“It’s just great, the way the kids can see the energy being generated” Woodside High School’s Business Manager Jonathan Durbin told me at our solar celebration last week. In the dark days of November last year, my community energy group en10ergy put up 150 solar panels on the roof of the North London school’s sports hall. 6 months later, the panels are using the summer sun to generate 15% of the school’s total electricity needs. It was lovely to see local councillors, school governors and students from the school’s new Environment Club at our celebration.
A challenging year…
While there have been some success stories like this one over the last year, it has certainly been one of the most challenging times yet for community energy in England. Reductions in Feed-in-Tariffs combined with the removal of tax incentives for renewable investment have resulted in a large fall in the numbers of new projects started, according to Community Energy England’s 2018 State of the Sector report. So, is there any light at the end of the tunnel for Community Energy in the UK?
Is innovation the answer?
There is certainly a lot of innovation going on – in my day job I work for Ashden who runs a well-known award scheme for pioneers in sustainable energy. One of our 2018 winners was Energy Local who have introduced a game-changing solution to large discrepancies in the amount households pay and the amount generators earn from local renewable energy, with its match tariff. Other community energy groups are experimenting with community-owned battery storage, electric vehicle chargers, and even peer-to-peer electricity trading. But most of these projects are small-scale, and it is only a handful of the larger, more ‘advanced’ community groups that are trying things out.

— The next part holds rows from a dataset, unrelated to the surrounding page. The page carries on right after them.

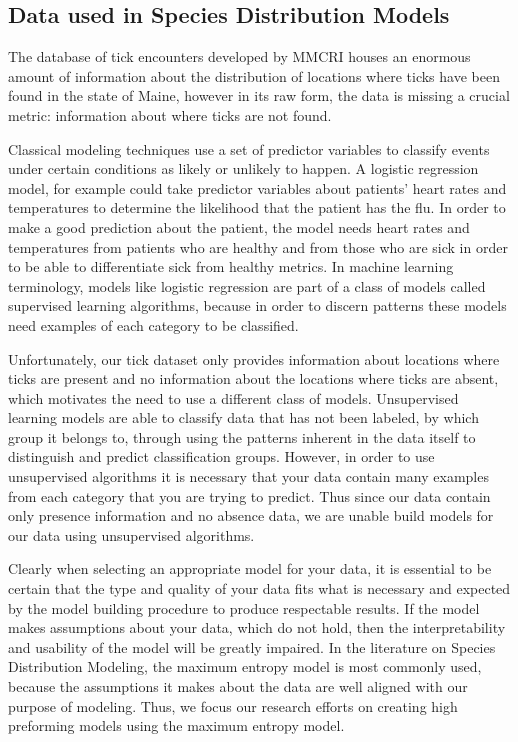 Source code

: \subsection{Data used in Species Distribution Models}
\noindent The database of tick encounters developed by MMCRI houses an enormous amount of information about the distribution of locations where ticks have been found in the state of Maine, however in its raw form, the data is missing a crucial metric: information about where ticks are not found. \newline

\noindent Classical modeling techniques use a set of predictor variables to classify events under certain conditions as likely or unlikely to happen. A logistic regression model, for example could take predictor variables about patients' heart rates and temperatures to determine the likelihood that the patient has the flu. In order to make a good prediction about the patient, the model needs heart rates and temperatures from patients who are healthy and from those who are sick in order to be able to differentiate sick from healthy metrics. In machine learning terminology, models like logistic regression are part of a class of models called supervised learning algorithms, because in order to discern patterns these models need examples of each category to be classified. \newline

\noindent Unfortunately, our tick dataset only provides information about locations where ticks are present and no information about the locations where ticks are absent, which motivates the need to use a different class of models. Unsupervised learning models are able to classify data that has not been labeled, by which group it belongs to, through using the patterns inherent in the data itself to distinguish and predict classification groups. However, in order to use unsupervised algorithms it is necessary that your data contain many examples from each category that you are trying to predict. Thus since our data contain only presence information and no absence data, we are unable build models for our data using unsupervised algorithms. \newline

\noindent Clearly when selecting an appropriate model for your data, it is essential to be certain that the type and quality of your data fits what is necessary and expected by the model building procedure to produce respectable results. If the model makes assumptions about your data, which do not hold, then the interpretability and usability of the model will be greatly impaired. In the literature on Species Distribution Modeling, the maximum entropy model is most commonly used, because the assumptions it makes about the data are well aligned with our purpose of modeling. Thus, we focus our research efforts on creating high preforming models using the maximum entropy model. \newline

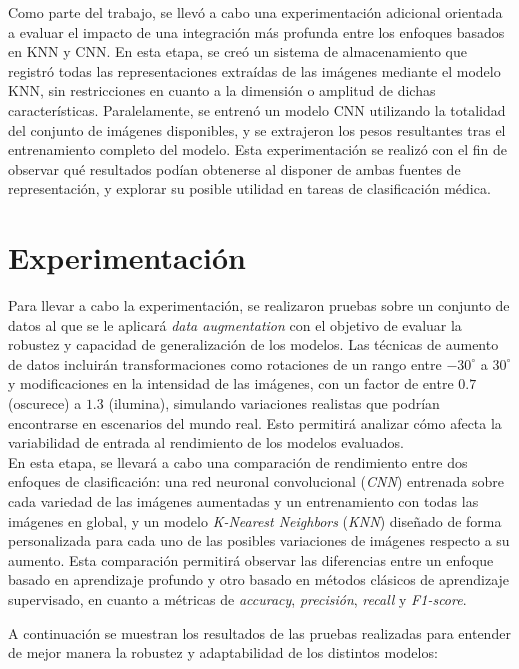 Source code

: \documentclass[12pt]{article} %
\begin{document}
Como parte del trabajo, se llevó a cabo una experimentación adicional orientada a evaluar el impacto de una integración más profunda entre los enfoques basados en KNN y CNN. En esta etapa, se creó un sistema de almacenamiento que registró todas las representaciones extraídas de las imágenes mediante el modelo KNN, sin restricciones en cuanto a la dimensión o amplitud de dichas características. Paralelamente, se entrenó un modelo CNN utilizando la totalidad del conjunto de imágenes disponibles, y se extrajeron los pesos resultantes tras el entrenamiento completo del modelo. Esta experimentación se realizó con el fin de observar qué resultados podían obtenerse al disponer de ambas fuentes de representación, y explorar su posible utilidad en tareas de clasificación médica. 

 

\section{Experimentación}
Para llevar a cabo la experimentación, se realizaron pruebas sobre un conjunto de datos al que se le aplicará \textit{data augmentation} con el objetivo de evaluar la robustez y capacidad de generalización de los modelos. Las técnicas de aumento de datos incluirán transformaciones como rotaciones de un rango entre $-30^\circ$ a $30^\circ$ y modificaciones en la intensidad de las imágenes, con un factor de entre $0.7$ (oscurece) a $1.3$ (ilumina), simulando variaciones realistas que podrían encontrarse en escenarios del mundo real. Esto permitirá analizar cómo afecta la variabilidad de entrada al rendimiento de los modelos evaluados. \\

En esta etapa, se llevará a cabo una comparación de rendimiento entre dos enfoques de clasificación: una red neuronal convolucional (\textit{CNN}) entrenada sobre cada variedad de las imágenes aumentadas y un entrenamiento con todas las imágenes en global, y un modelo \textit{K-Nearest Neighbors} (\textit{KNN}) diseñado de forma personalizada para cada uno de las posibles variaciones de imágenes respecto a su aumento. Esta comparación permitirá observar las diferencias entre un enfoque basado en aprendizaje profundo y otro basado en métodos clásicos de aprendizaje supervisado, en cuanto a métricas de \textit{accuracy}, \textit{precisión}, \textit{recall} y \textit{F1-score}.

A continuación se muestran los resultados de las pruebas realizadas para entender de mejor manera la robustez y adaptabilidad de los distintos modelos:
\end{document}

Local energy planning could be the key
Is government policy likely to become friendlier to community energy? As the well-documented energy transition takes us from the old centralised model of large fossil fuel-based power stations to an ever-growing number of distributed, decentralised energy projects, the Department of Business, Energy and Industrial Strategy has started to recognise that energy planning needs to be local. They have recently asked Local Enterprise Partnerships (LEPs) to produce energy strategies for their local areas. Last week I attended one of the strategy workshops being held by three of the South East LEPs covering Essex, Kent, Sussex and Hampshire. Their scope was broad, covering options for decarbonised heat, fuel poverty, power generation and the smart grid.
Getting community energy involved
There is an opportunity for community energy groups to get involved in this local energy planning work, and it was good to note that Community Energy South are already engaged in their local area. By helping to shape and deliver local energy strategies, community energy groups can influence wider low carbon work such as fuel poverty and retrofitting. But, this will only happen if the Local Enterprise Partnerships are genuinely open to community involvement, and we, as community energy groups, should be pushing for this. The LEPs also offer a new lever to lobby national government for more supportive policies; by working in partnership with them, our voice could get louder.
One emerging example of local leadership is the Mayor of London who has created a London Community Energy Fund to support feasibility work by community energy groups, for both solar and a broader range of projects. We at en10ergy are fortunate to have been awarded GLA funding for our next project, installation of solar panels at New River Sports Centre over the road from Woodside High School. Another great example is Oxfordshire, where the Oxfutures project to boost low carbon economic development is being delivered by community energy group Low Carbon Hub (also an Ashden Award winner) working with Oxford City Council. If other local authorities and LEPs were to engage with their local groups in the same way, could we yet see a renaissance of community energy?